Le marché de l’emploi dans la zone euro offre lui aussi un tout autre profil que celui aux États-Unis. À plus long terme, la hausse des salaires est le facteur le plus déterminant pour l’inflation. De très nombreux travailleurs américains ont quitté temporairement le marché de l’emploi en 2020, faute de travail dans leur secteur durant la période de confinement. Si le chèque de relance mis à leur disposition par le gouvernement américain leur a permis de rester à la maison pour s’occuper de leurs enfants ou suivre des formations en ligne, cette situation a néanmoins complexifié le pourvoi de certains postes vacants dans plusieurs secteurs, accentuant les pressions salariales. Dans la zone euro, on peut difficilement parler de contraction du marché du travail. Au contraire ! La suppression progressive des mesures de relance accordées par les gouvernements européens dans le cadre du Covid-19 risque de faire augmenter le chômage européen au second semestre de cette année, laissant peu de chance à une forte croissance salariale.
D’après nos prévisions, l’inflation générale des prix à la consommation dans la zone euro devrait, sous l’effet de facteurs temporaires, dépasser les 2 % d’ici l’automne. Cette hausse s’expliquerait essentiellement par un effet de base. Pour être mesurée, l’inflation du mois d’avril dernier est comparée au même mois de l’année précédente. En avril 2020, la plupart des prix ont reculé en raison du confinement. Les prix pétroliers ont même enregistré des niveaux historiquement bas. Les statistiques sont donc temporairement gonflées. La pression haussière de cet effet de base disparaîtra au retour de l’hiver.
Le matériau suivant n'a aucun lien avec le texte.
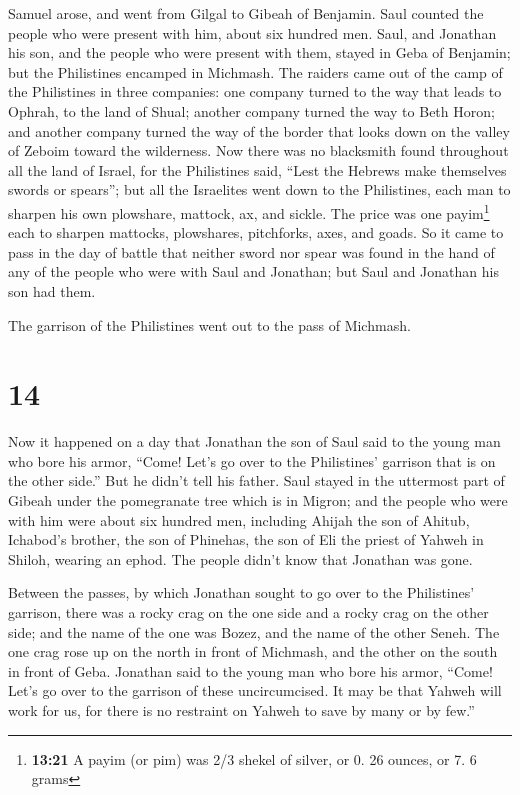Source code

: Samuel arose, and went from Gilgal to Gibeah of
Benjamin. Saul counted the people who were present with him, about six
hundred men.  Saul, and Jonathan his son, and the people
who were present with them, stayed in Geba of Benjamin; but the
Philistines encamped in Michmash.  The raiders came out
of the camp of the Philistines in three companies: one company turned to
the way that leads to Ophrah, to the land of Shual; 
another company turned the way to Beth Horon; and another company turned
the way of the border that looks down on the valley of Zeboim toward the
wilderness.  Now there was no blacksmith found throughout
all the land of Israel, for the Philistines said, ``Lest the Hebrews
make themselves swords or spears'';  but all the
Israelites went down to the Philistines, each man to sharpen his own
plowshare, mattock, ax, and sickle.  The price was one
payim\footnote{\textbf{13:21} A payim (or pim) was 2/3 shekel of silver,
  or 0. 26 ounces, or 7. 6 grams} each to sharpen mattocks, plowshares,
pitchforks, axes, and goads.  So it came to pass in the
day of battle that neither sword nor spear was found in the hand of any
of the people who were with Saul and Jonathan; but Saul and Jonathan his
son had them.

 The garrison of the Philistines went out to the pass of
Michmash.

\hypertarget{section-13}{%
\section{14}\label{section-13}}

 Now it happened on a day that Jonathan the son of Saul
said to the young man who bore his armor, ``Come! Let's go over to the
Philistines' garrison that is on the other side.'' But he didn't tell
his father.  Saul stayed in the uttermost part of Gibeah
under the pomegranate tree which is in Migron; and the people who were
with him were about six hundred men,  including Ahijah the
son of Ahitub, Ichabod's brother, the son of Phinehas, the son of Eli
the priest of Yahweh in Shiloh, wearing an ephod. The people didn't know
that Jonathan was gone.

 Between the passes, by which Jonathan sought to go over
to the Philistines' garrison, there was a rocky crag on the one side and
a rocky crag on the other side; and the name of the one was Bozez, and
the name of the other Seneh.  The one crag rose up on the
north in front of Michmash, and the other on the south in front of Geba.
 Jonathan said to the young man who bore his armor,
``Come! Let's go over to the garrison of these uncircumcised. It may be
that Yahweh will work for us, for there is no restraint on Yahweh to
save by many or by few.''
Les distorsions dans le trafic de marchandises qui dopent les prix à la production sont de nature passagère et ne se traduiront pas par une hausse structurelle de l’inflation. La disparition de ces facteurs temporaires devrait entraîner une nouvelle baisse de l’inflation dans la zone euro au début de l’année prochaine. L’inflation européenne sera donc plus élevée que prévu pour le reste de l’année 2021, mais la hausse sera moins importante qu’aux USA et ne perdurera pas.